1952

Zone Refining

William Gardner Pfann (1917–1982)

Impurities lower a substance’s melting point. That’s why salts of various kinds are used to melt ice—salty water has a freezing point well below that of pure water. It’s also the reason that carefully determined melting points are considered an excellent test of purity. In the old days of organic synthesis, before modern instrumentation, the final test of whether a natural product compound had truly been synthesized was a “mixed melting point.” That involved mixing together the newly synthesized sample with a small amount of an authentic sample and checking the melting point before and after. The melting point of this mixture would stay the same only if its two components were identical.

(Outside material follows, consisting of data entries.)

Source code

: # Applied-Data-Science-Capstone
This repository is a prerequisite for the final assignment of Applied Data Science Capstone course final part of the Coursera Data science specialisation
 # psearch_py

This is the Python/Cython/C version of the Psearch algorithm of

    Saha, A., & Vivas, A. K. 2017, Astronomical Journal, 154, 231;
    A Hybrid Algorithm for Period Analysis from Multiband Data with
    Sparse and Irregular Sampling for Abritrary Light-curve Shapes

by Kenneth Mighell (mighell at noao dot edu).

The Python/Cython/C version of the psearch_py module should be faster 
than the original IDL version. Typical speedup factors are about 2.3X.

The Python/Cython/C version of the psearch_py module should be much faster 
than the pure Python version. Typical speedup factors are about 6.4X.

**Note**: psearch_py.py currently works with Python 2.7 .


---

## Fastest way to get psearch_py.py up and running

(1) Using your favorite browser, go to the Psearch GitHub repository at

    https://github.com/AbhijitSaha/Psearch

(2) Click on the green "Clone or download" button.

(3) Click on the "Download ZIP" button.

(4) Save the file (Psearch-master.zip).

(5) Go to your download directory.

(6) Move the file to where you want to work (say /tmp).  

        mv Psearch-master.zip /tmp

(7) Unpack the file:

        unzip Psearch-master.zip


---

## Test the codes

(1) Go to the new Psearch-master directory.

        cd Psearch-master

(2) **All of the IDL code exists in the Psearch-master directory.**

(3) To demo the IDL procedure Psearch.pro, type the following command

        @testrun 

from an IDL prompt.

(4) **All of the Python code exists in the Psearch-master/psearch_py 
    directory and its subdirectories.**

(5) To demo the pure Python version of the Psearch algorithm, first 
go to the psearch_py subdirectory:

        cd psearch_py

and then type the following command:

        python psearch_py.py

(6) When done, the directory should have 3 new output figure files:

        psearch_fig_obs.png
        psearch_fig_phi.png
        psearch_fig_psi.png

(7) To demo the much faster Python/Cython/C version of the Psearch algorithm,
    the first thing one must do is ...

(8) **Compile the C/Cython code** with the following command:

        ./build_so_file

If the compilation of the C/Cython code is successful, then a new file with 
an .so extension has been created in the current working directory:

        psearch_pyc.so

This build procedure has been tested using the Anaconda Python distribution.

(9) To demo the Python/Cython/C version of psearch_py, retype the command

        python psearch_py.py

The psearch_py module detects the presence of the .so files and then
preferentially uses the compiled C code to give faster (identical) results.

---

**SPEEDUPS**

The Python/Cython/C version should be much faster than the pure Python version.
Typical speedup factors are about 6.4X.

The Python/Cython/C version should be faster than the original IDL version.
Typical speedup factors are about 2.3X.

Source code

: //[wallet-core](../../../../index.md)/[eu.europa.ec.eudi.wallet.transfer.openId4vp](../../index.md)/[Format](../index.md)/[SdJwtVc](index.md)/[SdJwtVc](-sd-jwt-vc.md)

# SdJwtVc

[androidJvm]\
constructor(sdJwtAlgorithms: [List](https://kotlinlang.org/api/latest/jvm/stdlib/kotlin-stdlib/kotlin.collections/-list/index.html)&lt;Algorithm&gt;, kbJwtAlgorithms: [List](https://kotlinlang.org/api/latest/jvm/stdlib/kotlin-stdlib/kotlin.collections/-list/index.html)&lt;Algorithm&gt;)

Lowering the melting point is also the basis for an ingenious technique that’s been used to purify metals and other substances. If a long rodlike sample is pulled slowly through a narrow heating zone, any impurities in the sample are swept along in the molten band (whose melting point goes down more and more as the impurities accumulate), and much cleaner (purer) material is left behind. At the end of the process, the impurities have concentrated at one end of the sample, which can be sawn off. In 1952, American chemist and materials scientist William Gardner Pfann developed the technique, known as zone refining, at Bell Labs to purify semiconductor materials such as germanium and (later on) higher-melting silicon, producing material that was one thousand times cleaner than had ever been tested.

Zone refining is still an excellent method for producing extremely pure samples of high-value materials, such as metals and semiconductors, although some materials are much better candidates for it than others. The best are substances whose solid and liquid phases have quite different properties. Even in these cases, the impurities have to be able to move through the melt zone at decent rates, and those rates need to be similar, but zone refining is still one of the best purification techniques available when those conditions are met.

SEE ALSO Purification (c. 1200 BCE), Beryllium (1828), Polywater (1966)

Ultra-pure silicon and material with precisely known amounts of the right impurities are essential for computer chip production.